- [What the exercise asks] A verbatim reprint of the records below is what this exercise asks for.

[Data excerpts]
┄┄┄┄┄┄┄┄┄┄┄┄┄┄┄┄┄┄┄┄
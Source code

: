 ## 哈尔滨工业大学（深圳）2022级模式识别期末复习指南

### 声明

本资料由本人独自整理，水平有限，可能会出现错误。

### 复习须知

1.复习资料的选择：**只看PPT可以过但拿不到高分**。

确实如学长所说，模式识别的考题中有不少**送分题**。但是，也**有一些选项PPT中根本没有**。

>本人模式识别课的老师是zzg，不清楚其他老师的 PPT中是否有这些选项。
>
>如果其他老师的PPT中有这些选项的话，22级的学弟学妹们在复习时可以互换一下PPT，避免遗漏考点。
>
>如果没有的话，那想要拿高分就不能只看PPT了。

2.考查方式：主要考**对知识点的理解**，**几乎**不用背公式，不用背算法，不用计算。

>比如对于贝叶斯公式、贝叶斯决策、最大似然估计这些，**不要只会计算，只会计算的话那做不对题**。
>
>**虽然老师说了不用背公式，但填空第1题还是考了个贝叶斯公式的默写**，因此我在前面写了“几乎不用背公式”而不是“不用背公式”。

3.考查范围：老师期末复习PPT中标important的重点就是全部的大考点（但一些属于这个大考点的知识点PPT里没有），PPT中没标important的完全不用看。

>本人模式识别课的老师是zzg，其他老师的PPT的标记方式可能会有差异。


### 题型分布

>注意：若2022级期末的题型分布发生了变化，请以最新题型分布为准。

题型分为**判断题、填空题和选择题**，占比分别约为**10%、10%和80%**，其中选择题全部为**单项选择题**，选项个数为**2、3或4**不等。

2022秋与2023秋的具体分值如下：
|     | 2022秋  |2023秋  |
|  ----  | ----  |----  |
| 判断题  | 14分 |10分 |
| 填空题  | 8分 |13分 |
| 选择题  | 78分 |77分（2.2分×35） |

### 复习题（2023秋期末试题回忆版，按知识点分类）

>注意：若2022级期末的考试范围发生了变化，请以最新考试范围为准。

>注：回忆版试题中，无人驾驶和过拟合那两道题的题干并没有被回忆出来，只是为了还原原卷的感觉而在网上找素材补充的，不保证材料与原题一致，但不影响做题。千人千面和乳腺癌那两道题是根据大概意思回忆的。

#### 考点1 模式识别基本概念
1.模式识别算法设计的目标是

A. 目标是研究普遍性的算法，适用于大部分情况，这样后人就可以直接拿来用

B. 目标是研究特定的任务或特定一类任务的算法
┄┄┄┄┄┄┄┄┄┄┄┄┄┄┄┄┄┄┄┄
- [Answer]
Source code

: ## 哈尔滨工业大学（深圳）2022级模式识别期末复习指南

### 声明

本资料由本人独自整理，水平有限，可能会出现错误。

### 复习须知

1.复习资料的选择：**只看PPT可以过但拿不到高分**。

确实如学长所说，模式识别的考题中有不少**送分题**。但是，也**有一些选项PPT中根本没有**。

>本人模式识别课的老师是zzg，不清楚其他老师的 PPT中是否有这些选项。
>
>如果其他老师的PPT中有这些选项的话，22级的学弟学妹们在复习时可以互换一下PPT，避免遗漏考点。
>
>如果没有的话，那想要拿高分就不能只看PPT了。

2.考查方式：主要考**对知识点的理解**，**几乎**不用背公式，不用背算法，不用计算。

>比如对于贝叶斯公式、贝叶斯决策、最大似然估计这些，**不要只会计算，只会计算的话那做不对题**。
>
>**虽然老师说了不用背公式，但填空第1题还是考了个贝叶斯公式的默写**，因此我在前面写了“几乎不用背公式”而不是“不用背公式”。

3.考查范围：老师期末复习PPT中标important的重点就是全部的大考点（但一些属于这个大考点的知识点PPT里没有），PPT中没标important的完全不用看。

>本人模式识别课的老师是zzg，其他老师的PPT的标记方式可能会有差异。


### 题型分布

>注意：若2022级期末的题型分布发生了变化，请以最新题型分布为准。

题型分为**判断题、填空题和选择题**，占比分别约为**10%、10%和80%**，其中选择题全部为**单项选择题**，选项个数为**2、3或4**不等。

2022秋与2023秋的具体分值如下：
|     | 2022秋  |2023秋  |
|  ----  | ----  |----  |
| 判断题  | 14分 |10分 |
| 填空题  | 8分 |13分 |
| 选择题  | 78分 |77分（2.2分×35） |

### 复习题（2023秋期末试题回忆版，按知识点分类）

>注意：若2022级期末的考试范围发生了变化，请以最新考试范围为准。

>注：回忆版试题中，无人驾驶和过拟合那两道题的题干并没有被回忆出来，只是为了还原原卷的感觉而在网上找素材补充的，不保证材料与原题一致，但不影响做题。千人千面和乳腺癌那两道题是根据大概意思回忆的。

#### 考点1 模式识别基本概念
1.模式识别算法设计的目标是

A. 目标是研究普遍性的算法，适用于大部分情况，这样后人就可以直接拿来用

B. 目标是研究特定的任务或特定一类任务的算法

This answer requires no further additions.